Long-term care facility doesn’t have to hire more nurses: Arbitrator

Employer breached collective agreement, but declines to order employer to hire more RNs
|Canadian Labour Reporter|Last Updated: 07/04/2013

Simply hiring more staff offers no guarantee that attendance will always match regulated staffing levels, an arbitrator has ruled.

On 11 occasions in 2012, the 252-bed Shepherd Village long-term care facility in Toronto failed to meet its regulated staffing obligations.

The Ontario Nurses’ Association (ONA) grieved, arguing that language on staffing levels negotiated in the collective agreement required the employer to post job vacancies when it was unable to comply with regulated staffing levels.

Shepherd Village was subject to the conditions of its license and to regulations made under the Long-Term Care Homes Act, 2007 (LTCHA).

Included in those regulations was the requirement that the operator of the home ensure at least one registered nurse (RN) — who was both an employee of the licensee and a member of the regular nursing staff — was present at the home and on duty at all times.

Article 2.06 of the collective agreement between the parties referenced the employer’s regulatory obligation in this way:

"Employer undertakes to maintain the standard of nursing care required by Provincial Regulatory Authorities. The Employer agrees to employ sufficient Registered Nurses to meet the staffing needs that may be set from time to time by statute and/or regulation and will comply with the staffing requirements in the service agreement.

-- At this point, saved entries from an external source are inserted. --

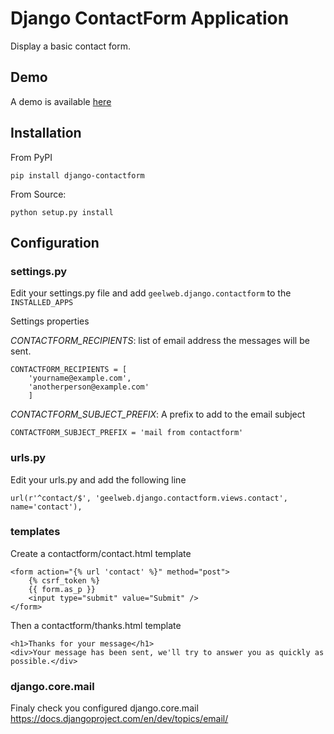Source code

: # Django ContactForm Application

Display a basic contact form.

## Demo

A demo is available [here](http://django.sandbox.geelweb.org/contact)

## Installation

From PyPI

    pip install django-contactform

From Source:

	python setup.py install


## Configuration

### settings.py

Edit your settings.py file and add `geelweb.django.contactform` to the `INSTALLED_APPS`

Settings properties

*CONTACTFORM_RECIPIENTS*: list of email address the messages will be sent.

	CONTACTFORM_RECIPIENTS = [
	    'yourname@example.com',
	    'anotherperson@example.com'
	    ]

*CONTACTFORM_SUBJECT_PREFIX*: A prefix to add to the email subject

	CONTACTFORM_SUBJECT_PREFIX = 'mail from contactform'


### urls.py

Edit your urls.py and add the following line

	url(r'^contact/$', 'geelweb.django.contactform.views.contact', name='contact'),

### templates

Create a contactform/contact.html template

    <form action="{% url 'contact' %}" method="post">
	    {% csrf_token %}
	    {{ form.as_p }}
	    <input type="submit" value="Submit" />
	</form>

Then a contactform/thanks.html template

	<h1>Thanks for your message</h1>
	<div>Your message has been sent, we'll try to answer you as quickly as possible.</div>


### django.core.mail

Finaly check you configured django.core.mail https://docs.djangoproject.com/en/dev/topics/email/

In the event that there is insufficient staffing to meet this undertaking, the Employer will post vacancies in accordance with Article 9.06 so that any unmet care undertaking will be satisfied."

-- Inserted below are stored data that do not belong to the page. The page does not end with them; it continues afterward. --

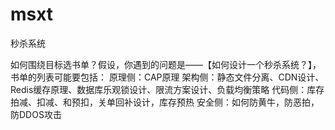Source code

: # msxt
秒杀系统


如何围绕目标选书单？假设，你遇到的问题是——【如何设计一个秒杀系统？】，书单的列表可能要包括：
原理侧：CAP原理
架构侧：静态文件分离、CDN设计、Redis缓存原理、数据库乐观锁设计、限流方案设计、负载均衡策略
代码侧：库存拍减、扣减、和预扣，关单回补设计，库存预热
安全侧：如何防黄牛，防恶拍，防DDOS攻击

Staff complement of RNs at Shepherd Village included three full-time, four regular part-time and 17 casuals.

No exceptions to regulation

Though such a practice was not sanctioned by the LTCHA, the parties had a protocol to allow for the use of casual or agency nurses to cover shifts when no regular member of the nursing staff was available.

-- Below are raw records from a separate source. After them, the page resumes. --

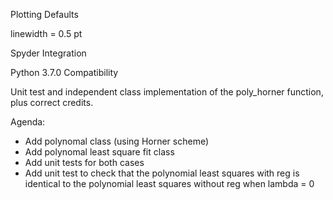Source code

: Plotting Defaults

linewidth = 0.5 pt

Spyder Integration

Python 3.7.0 Compatibility

Unit test and independent class implementation of the poly_horner function,
plus correct credits.

Agenda:
* Add polynomal class (using Horner scheme)
* Add polynomal least square fit class
* Add unit tests for both cases
* Add unit test to check that the polynomial least squares with reg 
is identical to the polynomial least squares without reg when lambda = 0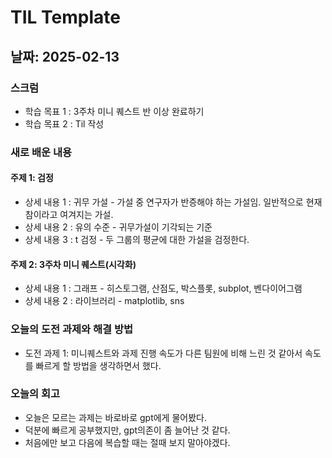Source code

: # TIL Template

## 날짜: 2025-02-13

### 스크럼
- 학습 목표 1 : 3주차 미니 퀘스트 반 이상 완료하기
- 학습 목표 2 : Til 작성

### 새로 배운 내용
#### 주제 1: 검정
- 상세 내용 1 : 귀무 가설 - 가설 중 연구자가 반증해야 하는 가설임. 일반적으로 현재 참이라고 여겨지는 가설.
- 상세 내용 2 : 유의 수준 - 귀무가설이 기각되는 기준
- 상세 내용 3 : t 검정 - 두 그룹의 평균에 대한 가설을 검정한다.

#### 주제 2: 3주차 미니 퀘스트(시각화)
- 상세 내용 1 : 그래프 - 히스토그램, 산점도, 박스플롯, subplot, 벤다이어그램
- 상세 내용 2 : 라이브러리 - matplotlib, sns

### 오늘의 도전 과제와 해결 방법
- 도전 과제 1: 미니퀘스트와 과제 진행 속도가 다른 팀원에 비해 느린 것 같아서 속도를 빠르게 할 방법을 생각하면서 했다.


### 오늘의 회고
- 오늘은 모르는 과제는 바로바로 gpt에게 물어봤다. 
- 덕분에 빠르게 공부했지만, gpt의존이 좀 늘어난 것 같다.
- 처음에만 보고 다음에 복습할 때는 절때 보지 말아야겠다.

In those cases, it was agreed the employer would compensate the regular staff RNs who had been denied overtime call-ins as a result.

Following 11 instances in 2012 when the employer was unable to comply with regulated staffing requirements at the facility, the union grieved.

The union said the legislation allowed for no exceptions to the staffing requirements in the regulations: a regular member of the nursing staff was required to be on duty at all times. The employer violated the regulations 11 times in 2012, the union said. It was obvious the employer did not have enough staff to meet its statutory and contractual obligations, it charged. The appropriate solution, the union said, was for the employer to post two full-time positions for RNs to ensure all shifts were covered according to the requirements of the regulations.

Ambiguous contract language

The employer said it had met its staffing requirements 99 per cent of the time in 2012. On the few occasions when the employer was unable to staff the home with a regular staff member, the employer took steps to ensure an RN was on duty according to the protocol it had worked out with the union.

The employer said it did employ enough staff. The cost of employing more staff was substantial, the employer said, and there was no guarantee hiring more staff would ensure 100 per cent compliance with the regulated staffing requirements.

The arbitrator agreed, in part.

The employer was in violation of the collective agreement, the arbitrator said, but the employer was not obliged to hire more full-time nurses as requested by the union.

"As the employer observed in its submissions, the addition of two full-time nurses to the roster, the remedy claimed by the union, would provide no certainty that deficiencies would be avoided. Even with a doubling or trebling of the number of full-time nurses, it would be quite within the realm of possibility that more than one of them would be ill or otherwise unavailable on a particular shift, leaving the employer with having to try to fill the vacant shift through recourse to the call-in protocol."

Article 2.06 was ambiguous, the arbitrator said. While the union’s interpretation of the employer’s obligation in the circumstances was not inconsistent with the language used by the parties, the solution posed by the union was not reasonable.

"The reason I have chosen to reject the union’s interpretation is that it would leave the employer in the impossible situation of constantly being at risk of having to add more and more staff, as a result of circumstances beyond its control. This would be such an unusual and unreasonable result that I cannot accept that this is what the parties intended."

The arbitrator acknowledged the employer was in breach of Article 2.06 but declined to make any order.

"In my view, the final sentence in Article 2.06 simply means that, if the complement of nurses is insufficient, under even the most favourable circumstances, to meet the employer’s undertaking, it will be required to post vacancies."

Reference: Shepherd Village Inc. and Ontario Nurses Association. Michael Bendel — Sole Arbitrator. Sandy Donaldson for the union. Malcolm Winter for the employer. May 30, 2013. 14pp.